Journaling – learn the benefits of writing down your thoughts and feelings. Try Bullet Journaling.

Spirituality – Do you have, or have you had in the past a spiritual practice. Are you attracted to any?

Support systems –what you can do to build a strong support system.

Coping at work – develop ways of staying healthy and productive at work.

Setting Goals – Set some achievable goals at first, try putting them in your bullet journal.


Symptoms of Anxiety


Shortness of breath

Feelings of ‘butterflies’ in the stomach

Increase in heartrate

Palpitations

Hot flushes

Increase perspiration/sweaty palms

Feelings of nausea

Wanting to go to the toilet more often

Dizziness

Shaking

Headaches

Dry mouth

Blushing


Self care for Anxiety

Physical activity – when you exercise, your brain releases hormones called endorphins, which can improve how you feel.

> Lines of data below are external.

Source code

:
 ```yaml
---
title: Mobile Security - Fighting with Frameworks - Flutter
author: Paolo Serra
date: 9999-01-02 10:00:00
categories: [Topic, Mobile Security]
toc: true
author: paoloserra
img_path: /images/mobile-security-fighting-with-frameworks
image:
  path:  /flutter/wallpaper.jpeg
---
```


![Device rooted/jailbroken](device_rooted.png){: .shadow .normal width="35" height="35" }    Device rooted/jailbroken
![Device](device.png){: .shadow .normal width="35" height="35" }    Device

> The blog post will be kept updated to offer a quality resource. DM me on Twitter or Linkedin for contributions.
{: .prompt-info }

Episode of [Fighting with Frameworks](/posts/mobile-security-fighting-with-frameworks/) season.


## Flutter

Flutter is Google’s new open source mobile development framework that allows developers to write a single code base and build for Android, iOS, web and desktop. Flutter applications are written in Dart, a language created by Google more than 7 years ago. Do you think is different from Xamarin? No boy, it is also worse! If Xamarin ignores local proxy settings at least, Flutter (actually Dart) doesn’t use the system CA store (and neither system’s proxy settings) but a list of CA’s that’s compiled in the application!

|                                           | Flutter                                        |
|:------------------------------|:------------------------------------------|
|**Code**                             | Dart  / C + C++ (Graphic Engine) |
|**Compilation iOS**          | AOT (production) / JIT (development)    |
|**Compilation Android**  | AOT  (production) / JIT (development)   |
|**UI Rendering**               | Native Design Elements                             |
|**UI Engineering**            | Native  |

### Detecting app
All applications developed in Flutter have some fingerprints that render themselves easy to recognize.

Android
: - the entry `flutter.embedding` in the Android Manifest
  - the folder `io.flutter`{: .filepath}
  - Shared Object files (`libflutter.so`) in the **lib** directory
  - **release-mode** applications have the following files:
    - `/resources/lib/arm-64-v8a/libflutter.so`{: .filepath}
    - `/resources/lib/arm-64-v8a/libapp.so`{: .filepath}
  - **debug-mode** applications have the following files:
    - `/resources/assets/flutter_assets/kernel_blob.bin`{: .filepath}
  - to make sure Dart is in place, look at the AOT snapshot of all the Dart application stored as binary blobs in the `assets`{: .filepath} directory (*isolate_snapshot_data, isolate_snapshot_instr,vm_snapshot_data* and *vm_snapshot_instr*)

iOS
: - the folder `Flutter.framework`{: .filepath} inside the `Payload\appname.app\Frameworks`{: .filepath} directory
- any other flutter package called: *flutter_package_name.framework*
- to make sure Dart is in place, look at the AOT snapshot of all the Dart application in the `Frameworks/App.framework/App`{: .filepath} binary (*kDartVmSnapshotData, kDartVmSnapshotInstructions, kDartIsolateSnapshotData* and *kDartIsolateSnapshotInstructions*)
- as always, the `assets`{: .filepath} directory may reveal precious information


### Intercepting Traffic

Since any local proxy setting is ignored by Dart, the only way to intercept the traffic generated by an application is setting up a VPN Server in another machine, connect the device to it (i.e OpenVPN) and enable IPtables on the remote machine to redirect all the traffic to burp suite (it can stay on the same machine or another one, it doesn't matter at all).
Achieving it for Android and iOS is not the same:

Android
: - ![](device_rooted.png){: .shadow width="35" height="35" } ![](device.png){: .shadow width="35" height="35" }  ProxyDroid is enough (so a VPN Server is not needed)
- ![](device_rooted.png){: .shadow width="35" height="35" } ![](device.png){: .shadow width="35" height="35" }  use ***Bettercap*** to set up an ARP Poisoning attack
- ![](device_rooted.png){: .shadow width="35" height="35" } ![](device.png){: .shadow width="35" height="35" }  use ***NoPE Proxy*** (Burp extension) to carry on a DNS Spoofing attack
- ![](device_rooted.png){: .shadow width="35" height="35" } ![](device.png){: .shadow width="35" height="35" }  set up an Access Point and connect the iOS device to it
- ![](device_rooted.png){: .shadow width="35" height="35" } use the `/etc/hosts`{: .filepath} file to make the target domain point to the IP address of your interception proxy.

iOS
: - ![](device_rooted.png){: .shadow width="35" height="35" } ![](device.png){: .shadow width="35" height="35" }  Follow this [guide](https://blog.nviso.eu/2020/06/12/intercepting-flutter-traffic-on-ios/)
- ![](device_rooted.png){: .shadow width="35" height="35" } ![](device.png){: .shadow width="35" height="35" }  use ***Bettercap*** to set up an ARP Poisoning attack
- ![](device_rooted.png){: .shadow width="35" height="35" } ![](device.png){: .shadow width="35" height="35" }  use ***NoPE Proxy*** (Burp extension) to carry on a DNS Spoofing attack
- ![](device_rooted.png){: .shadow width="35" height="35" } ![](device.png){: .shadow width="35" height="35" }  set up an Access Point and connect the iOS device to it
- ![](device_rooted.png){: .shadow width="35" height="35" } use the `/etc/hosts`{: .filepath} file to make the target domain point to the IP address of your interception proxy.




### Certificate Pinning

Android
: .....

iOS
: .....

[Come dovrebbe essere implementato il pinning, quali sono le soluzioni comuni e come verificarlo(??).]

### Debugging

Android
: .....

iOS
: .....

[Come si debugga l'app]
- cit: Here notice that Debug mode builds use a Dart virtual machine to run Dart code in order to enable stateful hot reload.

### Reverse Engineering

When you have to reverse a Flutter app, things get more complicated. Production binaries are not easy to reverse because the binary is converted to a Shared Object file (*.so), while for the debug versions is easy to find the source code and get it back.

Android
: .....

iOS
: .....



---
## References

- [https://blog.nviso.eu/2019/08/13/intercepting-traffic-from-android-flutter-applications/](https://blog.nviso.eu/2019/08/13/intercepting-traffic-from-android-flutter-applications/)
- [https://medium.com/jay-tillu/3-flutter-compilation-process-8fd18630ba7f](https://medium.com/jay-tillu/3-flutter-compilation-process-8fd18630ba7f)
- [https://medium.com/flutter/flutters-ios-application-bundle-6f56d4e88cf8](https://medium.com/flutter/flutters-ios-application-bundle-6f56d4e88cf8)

Having less caffeine – having too much caffeine can cause or increase feelings of anxiety.

Eating a healthy diet – not eating or drinking enough can make us feel tired and worn down, which makes it easier for us to feel anxious. Getting the right vitamins and minerals in your diet also helps to keep your brain and gut healthy, both of which can be linked to your mental health.

Relaxation techniques – meditating or practising breathing exercises may help you control your thoughts and feel calmer.

Reading self-help books – these are often based on the same principles as counselling.

Talking to friends or relatives – sharing your worries with someone close to you can help you to feel understood.

Try to manage your worries, keep a diary – try journaling.